Try it
For the entries that follow, restate word for word the line containing "with large datasets", the line containing "Very short timeout", and every line that lies between them.

:::::

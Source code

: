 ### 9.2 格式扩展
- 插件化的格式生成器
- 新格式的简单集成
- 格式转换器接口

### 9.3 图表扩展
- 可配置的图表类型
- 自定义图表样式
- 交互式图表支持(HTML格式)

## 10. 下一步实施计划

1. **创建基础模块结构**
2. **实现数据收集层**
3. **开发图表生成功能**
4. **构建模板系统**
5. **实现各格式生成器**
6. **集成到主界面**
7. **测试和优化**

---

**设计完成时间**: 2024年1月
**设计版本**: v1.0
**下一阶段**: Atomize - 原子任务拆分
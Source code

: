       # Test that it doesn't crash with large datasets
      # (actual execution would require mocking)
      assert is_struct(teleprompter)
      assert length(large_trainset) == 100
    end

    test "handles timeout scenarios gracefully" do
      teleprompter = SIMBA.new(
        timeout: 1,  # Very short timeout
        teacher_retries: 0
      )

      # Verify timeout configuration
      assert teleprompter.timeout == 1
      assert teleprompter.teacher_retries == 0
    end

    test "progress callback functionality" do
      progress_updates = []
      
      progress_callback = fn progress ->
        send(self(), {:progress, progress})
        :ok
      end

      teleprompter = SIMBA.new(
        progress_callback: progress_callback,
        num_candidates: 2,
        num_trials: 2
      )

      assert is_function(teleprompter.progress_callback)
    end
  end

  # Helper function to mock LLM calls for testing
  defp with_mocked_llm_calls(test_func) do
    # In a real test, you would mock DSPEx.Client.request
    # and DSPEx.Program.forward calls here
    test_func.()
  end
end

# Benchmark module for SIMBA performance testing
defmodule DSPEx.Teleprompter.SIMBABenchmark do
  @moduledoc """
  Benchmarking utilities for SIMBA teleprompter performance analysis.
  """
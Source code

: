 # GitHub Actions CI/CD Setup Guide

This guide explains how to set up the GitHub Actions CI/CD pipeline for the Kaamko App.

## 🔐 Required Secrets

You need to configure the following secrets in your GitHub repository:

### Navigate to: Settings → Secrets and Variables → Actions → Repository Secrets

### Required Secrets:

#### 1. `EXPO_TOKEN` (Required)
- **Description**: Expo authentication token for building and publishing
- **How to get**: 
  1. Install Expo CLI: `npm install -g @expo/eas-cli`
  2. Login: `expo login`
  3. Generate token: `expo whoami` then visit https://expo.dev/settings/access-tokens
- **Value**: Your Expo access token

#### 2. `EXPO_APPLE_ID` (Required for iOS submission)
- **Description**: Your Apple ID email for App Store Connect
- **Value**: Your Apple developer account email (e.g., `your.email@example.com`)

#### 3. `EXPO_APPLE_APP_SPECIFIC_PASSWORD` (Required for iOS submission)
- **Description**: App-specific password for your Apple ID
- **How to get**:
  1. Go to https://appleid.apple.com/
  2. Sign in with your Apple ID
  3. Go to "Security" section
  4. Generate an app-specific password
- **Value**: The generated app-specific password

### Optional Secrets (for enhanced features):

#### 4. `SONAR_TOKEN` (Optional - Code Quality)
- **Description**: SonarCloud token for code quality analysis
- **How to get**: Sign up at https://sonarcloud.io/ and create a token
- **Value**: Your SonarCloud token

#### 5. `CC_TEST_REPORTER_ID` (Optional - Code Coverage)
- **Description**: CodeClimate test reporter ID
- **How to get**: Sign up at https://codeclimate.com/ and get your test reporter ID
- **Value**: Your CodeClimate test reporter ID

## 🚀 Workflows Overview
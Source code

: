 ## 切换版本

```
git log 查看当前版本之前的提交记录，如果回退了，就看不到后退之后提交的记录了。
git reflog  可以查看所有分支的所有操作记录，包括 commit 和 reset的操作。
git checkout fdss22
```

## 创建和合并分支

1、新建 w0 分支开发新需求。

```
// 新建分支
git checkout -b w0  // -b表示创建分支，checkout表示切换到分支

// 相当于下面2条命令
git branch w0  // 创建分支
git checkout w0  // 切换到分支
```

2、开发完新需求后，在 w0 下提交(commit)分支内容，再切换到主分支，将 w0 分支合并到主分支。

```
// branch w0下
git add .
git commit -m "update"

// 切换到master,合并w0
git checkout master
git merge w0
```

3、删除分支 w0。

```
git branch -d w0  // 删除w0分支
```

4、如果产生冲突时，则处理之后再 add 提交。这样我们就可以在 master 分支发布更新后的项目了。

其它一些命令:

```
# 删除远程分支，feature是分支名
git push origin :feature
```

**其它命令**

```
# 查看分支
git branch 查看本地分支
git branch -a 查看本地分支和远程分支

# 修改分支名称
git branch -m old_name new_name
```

:::::

Response to this exercise
:       # Test that it doesn't crash with large datasets
      # (actual execution would require mocking)
      assert is_struct(teleprompter)
      assert length(large_trainset) == 100
    end

    test "handles timeout scenarios gracefully" do
      teleprompter = SIMBA.new(
        timeout: 1,  # Very short timeout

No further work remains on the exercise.